# What to do
From the entries that follow, list every line in which the string "images" appears.

(Data entries)
..........

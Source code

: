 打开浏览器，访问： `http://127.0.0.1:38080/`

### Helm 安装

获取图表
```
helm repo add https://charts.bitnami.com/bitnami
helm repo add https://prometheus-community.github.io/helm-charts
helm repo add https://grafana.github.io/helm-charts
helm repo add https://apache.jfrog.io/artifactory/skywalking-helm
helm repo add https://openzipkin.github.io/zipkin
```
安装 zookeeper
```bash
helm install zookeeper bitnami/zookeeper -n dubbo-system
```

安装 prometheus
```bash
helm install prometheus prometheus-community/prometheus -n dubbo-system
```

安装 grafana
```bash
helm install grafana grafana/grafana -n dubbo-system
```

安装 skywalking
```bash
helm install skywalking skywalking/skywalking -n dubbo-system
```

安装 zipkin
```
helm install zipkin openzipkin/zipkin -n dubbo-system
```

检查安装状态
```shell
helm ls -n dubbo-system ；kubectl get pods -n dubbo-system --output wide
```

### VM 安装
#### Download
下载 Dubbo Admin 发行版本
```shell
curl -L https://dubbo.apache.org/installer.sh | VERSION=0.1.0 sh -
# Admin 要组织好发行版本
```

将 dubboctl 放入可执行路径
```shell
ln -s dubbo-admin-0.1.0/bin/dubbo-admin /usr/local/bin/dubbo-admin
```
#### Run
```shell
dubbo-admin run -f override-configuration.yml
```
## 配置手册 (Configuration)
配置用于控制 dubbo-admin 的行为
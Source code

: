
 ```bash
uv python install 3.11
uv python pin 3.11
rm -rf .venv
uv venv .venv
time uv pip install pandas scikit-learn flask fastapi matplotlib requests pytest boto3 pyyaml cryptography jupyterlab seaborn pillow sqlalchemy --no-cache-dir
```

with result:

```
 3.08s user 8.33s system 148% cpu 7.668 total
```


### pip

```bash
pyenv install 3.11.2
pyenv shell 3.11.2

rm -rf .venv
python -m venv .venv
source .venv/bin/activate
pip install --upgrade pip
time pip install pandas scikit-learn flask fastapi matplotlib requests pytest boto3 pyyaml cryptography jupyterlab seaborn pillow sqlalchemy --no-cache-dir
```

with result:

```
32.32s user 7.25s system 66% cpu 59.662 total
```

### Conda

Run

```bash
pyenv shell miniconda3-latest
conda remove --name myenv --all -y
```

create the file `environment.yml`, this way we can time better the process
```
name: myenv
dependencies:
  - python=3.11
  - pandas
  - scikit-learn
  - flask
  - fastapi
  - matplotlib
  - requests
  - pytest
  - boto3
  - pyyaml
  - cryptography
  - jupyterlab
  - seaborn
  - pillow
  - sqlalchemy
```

..........

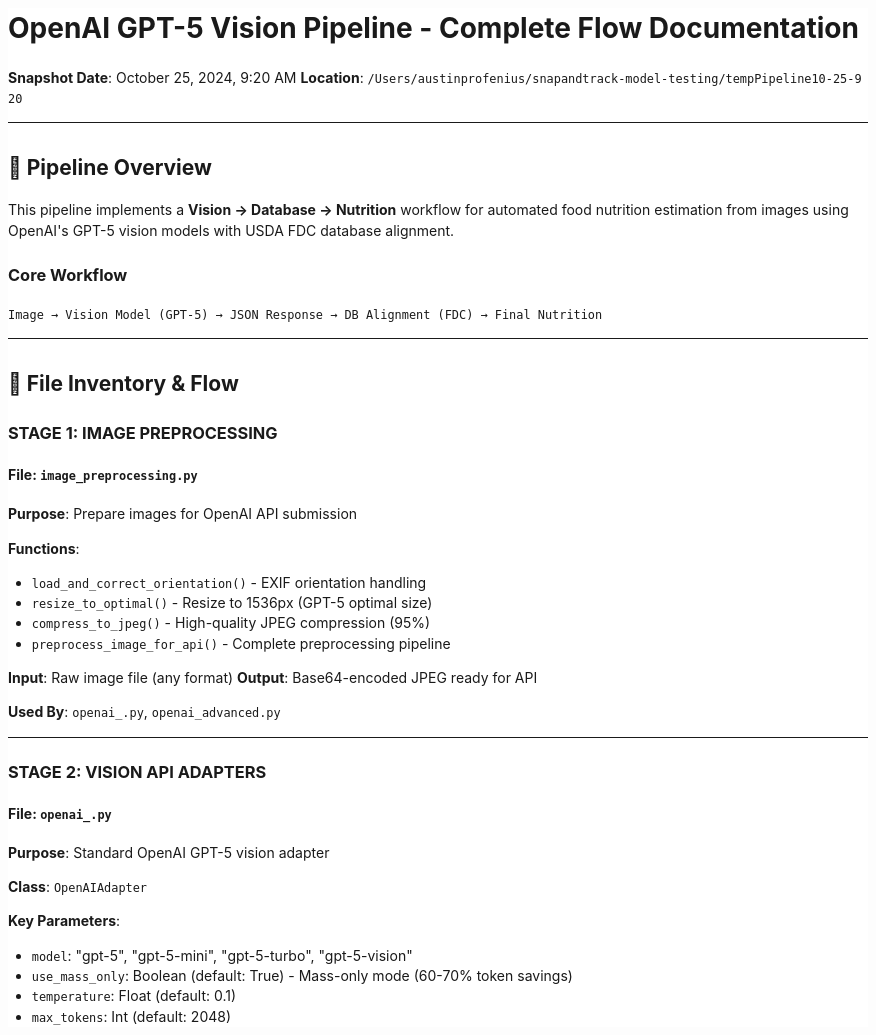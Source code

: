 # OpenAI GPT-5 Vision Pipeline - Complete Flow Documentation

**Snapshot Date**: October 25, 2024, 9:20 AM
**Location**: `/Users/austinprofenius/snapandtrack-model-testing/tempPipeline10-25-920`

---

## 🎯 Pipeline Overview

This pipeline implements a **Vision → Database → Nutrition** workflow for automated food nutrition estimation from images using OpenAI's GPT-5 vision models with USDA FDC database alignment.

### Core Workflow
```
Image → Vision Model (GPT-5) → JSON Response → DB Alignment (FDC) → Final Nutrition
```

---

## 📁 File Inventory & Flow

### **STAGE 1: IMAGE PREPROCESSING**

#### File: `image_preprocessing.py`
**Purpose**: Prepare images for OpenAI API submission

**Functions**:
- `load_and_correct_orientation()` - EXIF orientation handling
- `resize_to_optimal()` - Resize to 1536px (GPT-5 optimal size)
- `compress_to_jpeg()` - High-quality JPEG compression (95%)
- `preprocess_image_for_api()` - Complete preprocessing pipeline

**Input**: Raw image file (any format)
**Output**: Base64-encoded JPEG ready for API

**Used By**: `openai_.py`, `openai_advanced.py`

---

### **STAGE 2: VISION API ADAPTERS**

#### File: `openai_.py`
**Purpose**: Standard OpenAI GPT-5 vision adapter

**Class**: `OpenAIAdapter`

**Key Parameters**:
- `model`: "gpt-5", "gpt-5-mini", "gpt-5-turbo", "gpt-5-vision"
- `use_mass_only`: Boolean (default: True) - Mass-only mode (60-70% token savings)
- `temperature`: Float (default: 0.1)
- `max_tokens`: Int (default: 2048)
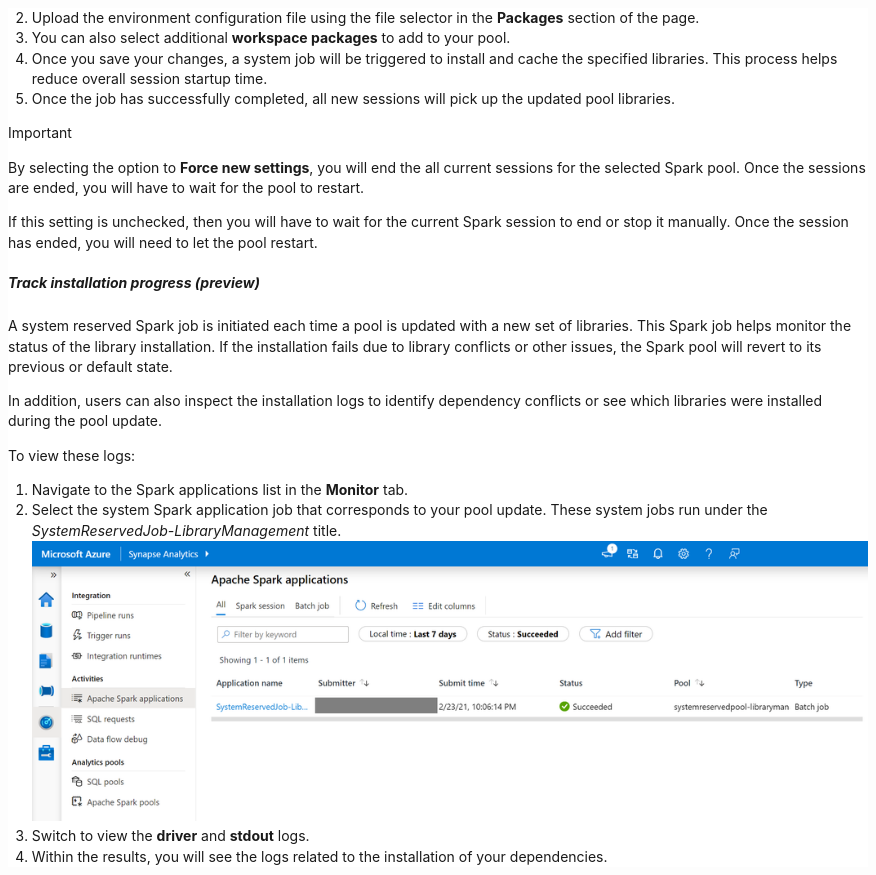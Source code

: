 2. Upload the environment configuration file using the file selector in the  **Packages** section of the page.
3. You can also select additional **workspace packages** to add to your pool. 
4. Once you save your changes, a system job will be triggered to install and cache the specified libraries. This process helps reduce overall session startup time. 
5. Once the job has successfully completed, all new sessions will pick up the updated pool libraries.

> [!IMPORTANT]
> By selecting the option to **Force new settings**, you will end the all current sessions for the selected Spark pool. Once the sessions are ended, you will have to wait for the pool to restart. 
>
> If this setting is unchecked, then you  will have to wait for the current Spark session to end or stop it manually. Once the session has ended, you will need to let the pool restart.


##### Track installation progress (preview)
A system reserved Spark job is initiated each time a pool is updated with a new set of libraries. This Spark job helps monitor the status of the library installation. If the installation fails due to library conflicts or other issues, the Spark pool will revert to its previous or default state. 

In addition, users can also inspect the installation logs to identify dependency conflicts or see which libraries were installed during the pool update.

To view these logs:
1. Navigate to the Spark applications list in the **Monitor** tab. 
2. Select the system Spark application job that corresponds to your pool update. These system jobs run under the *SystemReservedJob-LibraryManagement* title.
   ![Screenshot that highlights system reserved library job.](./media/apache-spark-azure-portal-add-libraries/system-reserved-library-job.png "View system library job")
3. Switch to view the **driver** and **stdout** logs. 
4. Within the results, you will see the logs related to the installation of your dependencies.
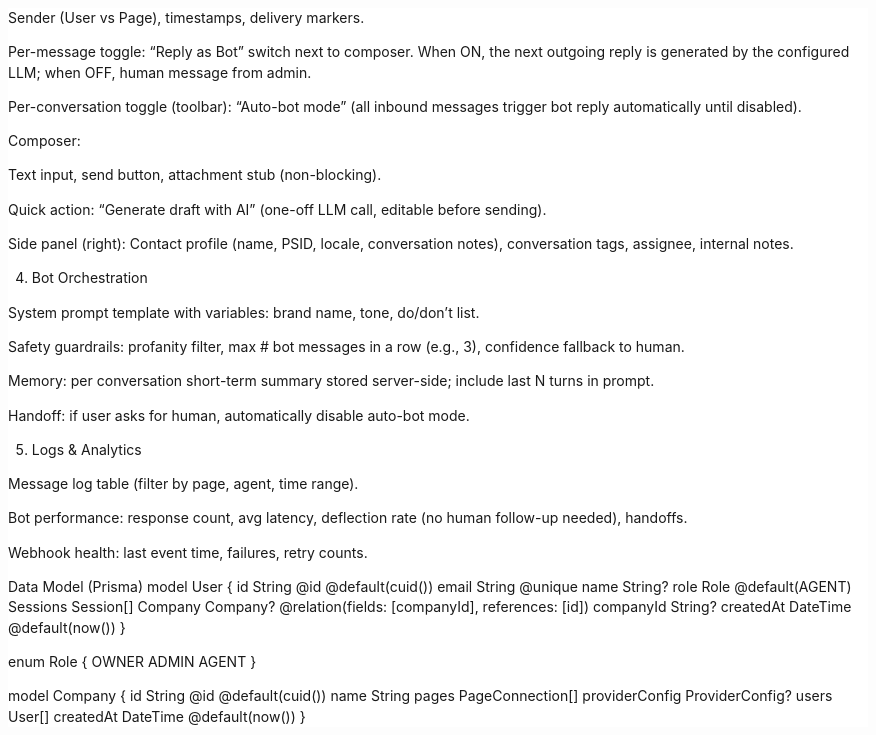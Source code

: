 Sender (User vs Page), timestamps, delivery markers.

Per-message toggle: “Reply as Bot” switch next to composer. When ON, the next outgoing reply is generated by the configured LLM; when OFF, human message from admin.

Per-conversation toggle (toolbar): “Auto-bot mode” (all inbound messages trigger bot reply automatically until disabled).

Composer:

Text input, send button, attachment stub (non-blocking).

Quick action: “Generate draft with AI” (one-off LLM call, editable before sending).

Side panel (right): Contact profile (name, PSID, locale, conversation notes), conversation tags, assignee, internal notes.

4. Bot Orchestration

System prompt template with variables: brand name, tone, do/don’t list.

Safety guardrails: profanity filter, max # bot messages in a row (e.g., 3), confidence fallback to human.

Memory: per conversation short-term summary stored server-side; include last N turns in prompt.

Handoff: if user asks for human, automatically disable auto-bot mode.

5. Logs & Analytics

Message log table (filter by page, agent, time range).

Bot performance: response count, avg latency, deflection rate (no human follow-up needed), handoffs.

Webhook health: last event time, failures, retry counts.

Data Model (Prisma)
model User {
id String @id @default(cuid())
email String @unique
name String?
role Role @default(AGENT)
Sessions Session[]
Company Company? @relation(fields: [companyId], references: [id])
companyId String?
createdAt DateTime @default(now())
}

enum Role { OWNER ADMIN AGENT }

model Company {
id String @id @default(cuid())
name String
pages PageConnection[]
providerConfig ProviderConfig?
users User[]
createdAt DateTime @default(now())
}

..........

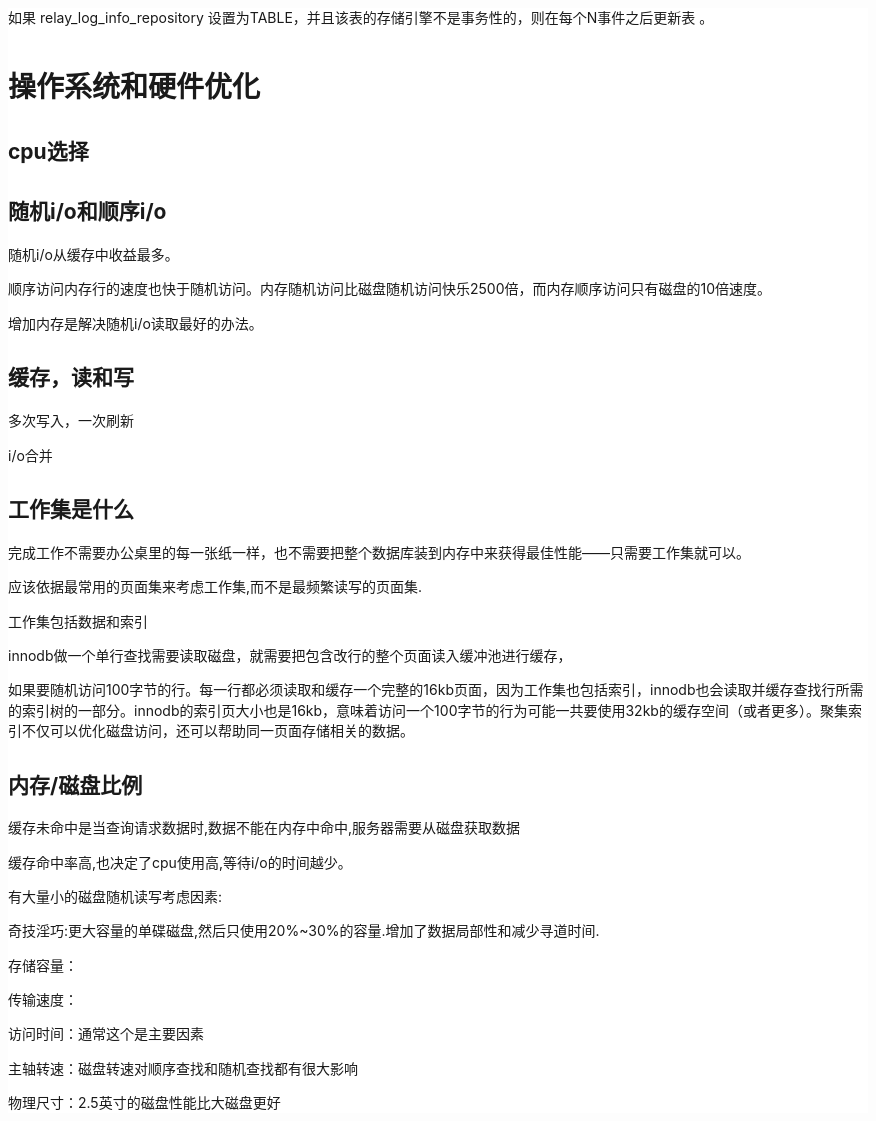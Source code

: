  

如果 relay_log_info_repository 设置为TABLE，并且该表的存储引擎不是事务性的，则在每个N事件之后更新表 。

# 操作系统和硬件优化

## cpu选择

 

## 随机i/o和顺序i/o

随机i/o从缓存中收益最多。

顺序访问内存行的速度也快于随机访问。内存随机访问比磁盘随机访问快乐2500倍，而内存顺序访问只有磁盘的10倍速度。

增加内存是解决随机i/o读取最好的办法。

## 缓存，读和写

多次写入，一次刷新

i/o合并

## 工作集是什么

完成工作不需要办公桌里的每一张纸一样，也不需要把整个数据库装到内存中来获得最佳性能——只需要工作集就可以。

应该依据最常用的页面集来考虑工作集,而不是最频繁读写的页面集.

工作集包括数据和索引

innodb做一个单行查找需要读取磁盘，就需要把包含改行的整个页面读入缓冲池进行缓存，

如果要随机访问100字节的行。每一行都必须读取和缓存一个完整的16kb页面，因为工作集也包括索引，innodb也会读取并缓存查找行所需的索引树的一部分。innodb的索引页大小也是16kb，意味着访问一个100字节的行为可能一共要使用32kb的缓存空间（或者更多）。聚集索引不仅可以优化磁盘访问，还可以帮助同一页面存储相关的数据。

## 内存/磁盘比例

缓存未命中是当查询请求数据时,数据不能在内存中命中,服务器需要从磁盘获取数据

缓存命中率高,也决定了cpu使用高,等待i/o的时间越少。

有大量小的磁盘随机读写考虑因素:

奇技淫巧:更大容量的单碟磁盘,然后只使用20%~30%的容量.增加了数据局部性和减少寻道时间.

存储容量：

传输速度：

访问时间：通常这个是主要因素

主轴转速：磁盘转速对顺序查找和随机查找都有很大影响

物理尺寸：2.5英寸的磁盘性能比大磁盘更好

..........

# Worked solution
This pipeline implements a **Vision → Database → Nutrition** workflow for automated food nutrition estimation from images using OpenAI's GPT-5 vision models with USDA FDC database alignment.
**Purpose**: Prepare images for OpenAI API submission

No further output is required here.